UK minister 'renews commitment' with Cadbury on Fairtrade

By Lindsey Partos

- Last updated on GMT

Related tags Cadbury Chocolate

The visit of UK minister Mike Foster to Cadbury’s Birmingham factory last week aimed to "renew a working commitment" with the chocolate firm and to discuss fair deals for cocoa suppliers in Africa, pushing the issue of Fairtrade chocolate further into the limelight.

The visit comes just a few days after Cadbury announced its commitment to source Fairtrade cocoa for its iconic Dairy Milk chocolate bars and drinking chocolate in the British and Irish markets. Sales of Dairy Milk in the UK and Ireland are worth £200m (€214m). The firm pledged to achieve Fairtrade certification for these products by the end of this summer.

"Cadbury’s Dairy Milk announcement is a fantastic boost which means that more families in Ghana will be able to feed and school their children and know they'll get a fair price in these uncertain times,” ​said minister for International Development Mike Foster at Cadbury's Birmingham factory last week.

Structured on the premise that trade, and a fair price, is a vital route out of poverty for cocoa farmers, the Fairtrade network guarantees suppliers a minimum 'best deal' price.

And Cadbury's recent move to Fairtrade has not only catapulted the notion of Fairtrade into the minds of chocolate consumers - Cadbury sells 300 million chocolate bars a year - but crucially, also represents a decisive act by the company towards building long-term relationships, grounded on fair prices, with its suppliers.

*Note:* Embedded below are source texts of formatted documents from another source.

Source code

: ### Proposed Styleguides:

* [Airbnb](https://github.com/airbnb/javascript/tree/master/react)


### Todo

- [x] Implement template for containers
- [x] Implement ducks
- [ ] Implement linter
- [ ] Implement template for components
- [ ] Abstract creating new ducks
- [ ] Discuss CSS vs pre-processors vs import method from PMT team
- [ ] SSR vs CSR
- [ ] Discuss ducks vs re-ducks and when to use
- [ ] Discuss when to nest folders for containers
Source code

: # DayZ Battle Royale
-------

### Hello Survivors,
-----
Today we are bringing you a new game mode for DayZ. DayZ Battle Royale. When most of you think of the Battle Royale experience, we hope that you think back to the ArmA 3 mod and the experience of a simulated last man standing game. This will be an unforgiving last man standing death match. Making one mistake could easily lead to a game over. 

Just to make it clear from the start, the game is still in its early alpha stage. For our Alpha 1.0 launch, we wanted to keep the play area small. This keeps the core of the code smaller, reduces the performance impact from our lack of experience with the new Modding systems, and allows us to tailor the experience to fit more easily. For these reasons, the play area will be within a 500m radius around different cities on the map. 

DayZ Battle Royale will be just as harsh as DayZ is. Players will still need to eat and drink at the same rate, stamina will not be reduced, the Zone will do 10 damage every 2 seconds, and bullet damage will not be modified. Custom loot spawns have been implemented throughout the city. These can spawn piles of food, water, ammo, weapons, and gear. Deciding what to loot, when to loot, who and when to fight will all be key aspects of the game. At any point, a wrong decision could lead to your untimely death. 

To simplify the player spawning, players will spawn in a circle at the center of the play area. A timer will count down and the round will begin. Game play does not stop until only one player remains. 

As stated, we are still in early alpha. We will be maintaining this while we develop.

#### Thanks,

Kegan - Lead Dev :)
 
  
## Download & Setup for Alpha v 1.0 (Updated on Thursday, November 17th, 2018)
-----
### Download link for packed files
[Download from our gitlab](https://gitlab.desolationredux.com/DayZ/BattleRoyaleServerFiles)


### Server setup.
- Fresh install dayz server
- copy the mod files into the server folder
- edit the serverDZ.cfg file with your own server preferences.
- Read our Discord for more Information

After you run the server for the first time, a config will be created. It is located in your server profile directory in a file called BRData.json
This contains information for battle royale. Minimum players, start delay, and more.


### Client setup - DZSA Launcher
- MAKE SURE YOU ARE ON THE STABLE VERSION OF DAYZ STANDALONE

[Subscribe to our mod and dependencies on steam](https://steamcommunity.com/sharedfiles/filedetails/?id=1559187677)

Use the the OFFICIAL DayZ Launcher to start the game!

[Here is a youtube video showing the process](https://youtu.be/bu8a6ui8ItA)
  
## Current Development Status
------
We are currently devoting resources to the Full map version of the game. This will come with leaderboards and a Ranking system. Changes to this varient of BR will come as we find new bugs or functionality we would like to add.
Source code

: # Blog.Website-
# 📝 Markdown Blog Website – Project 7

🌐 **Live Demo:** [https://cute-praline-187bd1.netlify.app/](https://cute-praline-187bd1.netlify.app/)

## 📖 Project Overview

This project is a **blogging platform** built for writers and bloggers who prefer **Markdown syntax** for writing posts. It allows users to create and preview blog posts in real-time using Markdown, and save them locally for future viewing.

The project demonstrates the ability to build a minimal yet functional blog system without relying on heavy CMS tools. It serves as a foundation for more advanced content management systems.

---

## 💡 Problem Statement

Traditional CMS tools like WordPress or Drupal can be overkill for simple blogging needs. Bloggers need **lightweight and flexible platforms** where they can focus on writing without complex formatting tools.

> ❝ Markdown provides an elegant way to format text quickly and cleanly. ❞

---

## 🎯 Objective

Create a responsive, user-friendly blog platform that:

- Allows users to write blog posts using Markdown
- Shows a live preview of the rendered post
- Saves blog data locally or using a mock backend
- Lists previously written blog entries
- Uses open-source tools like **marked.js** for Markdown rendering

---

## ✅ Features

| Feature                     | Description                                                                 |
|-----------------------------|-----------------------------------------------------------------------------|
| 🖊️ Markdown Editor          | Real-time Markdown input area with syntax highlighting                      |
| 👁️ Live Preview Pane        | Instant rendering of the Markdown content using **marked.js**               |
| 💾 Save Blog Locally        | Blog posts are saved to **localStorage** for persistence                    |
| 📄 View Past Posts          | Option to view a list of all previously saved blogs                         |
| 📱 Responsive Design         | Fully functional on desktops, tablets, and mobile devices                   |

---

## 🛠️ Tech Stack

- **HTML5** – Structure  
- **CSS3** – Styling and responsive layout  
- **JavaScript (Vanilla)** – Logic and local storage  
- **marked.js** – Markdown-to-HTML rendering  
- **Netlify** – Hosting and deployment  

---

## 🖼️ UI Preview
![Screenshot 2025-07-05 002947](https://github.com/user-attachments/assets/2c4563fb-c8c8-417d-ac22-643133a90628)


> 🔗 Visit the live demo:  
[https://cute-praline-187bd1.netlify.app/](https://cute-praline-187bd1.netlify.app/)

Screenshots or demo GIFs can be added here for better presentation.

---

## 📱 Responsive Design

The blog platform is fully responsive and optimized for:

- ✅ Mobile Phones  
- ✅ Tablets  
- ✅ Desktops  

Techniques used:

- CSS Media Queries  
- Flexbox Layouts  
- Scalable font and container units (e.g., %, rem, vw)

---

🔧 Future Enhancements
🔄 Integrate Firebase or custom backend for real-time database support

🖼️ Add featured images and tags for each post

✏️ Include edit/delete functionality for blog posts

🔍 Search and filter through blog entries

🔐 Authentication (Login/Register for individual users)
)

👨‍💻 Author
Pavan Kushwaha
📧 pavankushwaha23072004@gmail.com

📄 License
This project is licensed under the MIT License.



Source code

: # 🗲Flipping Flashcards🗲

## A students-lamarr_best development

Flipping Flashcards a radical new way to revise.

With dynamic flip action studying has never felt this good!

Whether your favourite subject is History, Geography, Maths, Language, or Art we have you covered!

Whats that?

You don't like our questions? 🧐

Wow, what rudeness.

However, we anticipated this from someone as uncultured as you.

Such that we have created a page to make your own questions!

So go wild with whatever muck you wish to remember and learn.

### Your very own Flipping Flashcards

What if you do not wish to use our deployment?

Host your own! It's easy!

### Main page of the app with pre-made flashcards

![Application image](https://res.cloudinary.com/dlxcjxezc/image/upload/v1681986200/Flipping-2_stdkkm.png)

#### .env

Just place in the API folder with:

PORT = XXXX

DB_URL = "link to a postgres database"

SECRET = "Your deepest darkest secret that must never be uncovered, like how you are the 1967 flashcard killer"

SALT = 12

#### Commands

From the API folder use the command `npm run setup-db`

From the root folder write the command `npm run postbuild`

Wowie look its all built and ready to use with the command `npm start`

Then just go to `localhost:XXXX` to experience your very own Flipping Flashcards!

Cadbury and the UK's department for International Development (DFID) have partnered up, through the Business Call to Action initiative, in Ghana to engender a fair deal for farmers. More precisely, the department's office in Ghana has worked closely with Cadbury 'on the ground'.

"We use our experience in Ghana by helping Cadbury make the best decision possible,"​ a press officer at the UK government department told

The UK government office provides practical knowledge and help, from taking Cadbury representatives to villages and farmers, to indicating geographical priorities for sustainable housing or education. Even providing information on where a well should be built, and in which village.

"Literally every time Cadbury goes out to Ghana, our office facilitates on the ground,"​ added the press officer.

She continued that Cadbury, that has been involved with Ghana for more than 100 years, has "some really good ideas"​ that the DFID office can "help turn into a tangible act".

Cadbury sources the majority of its cocoa – nearly two-thirds – for its UK products from Ghana, the world's second biggest exporter of cocoa after Ivory Coast.

Last year the firm launched its Cadbury Cocoa Partnership, an initiative under which the company will invest ₤45m (€48m) over the next ten years to secure sustainable cocoa farming in Ghana, India, Indonesia and the Caribbean.

Fairtrade products are picking up in pace – UK sales were up 43 per cent last year and an extra boost is anticipated this year from Cadbury chocolate. Sales of all Fairtrade products in 2008, that includes bananas and cotton, totalled £700m (€780m).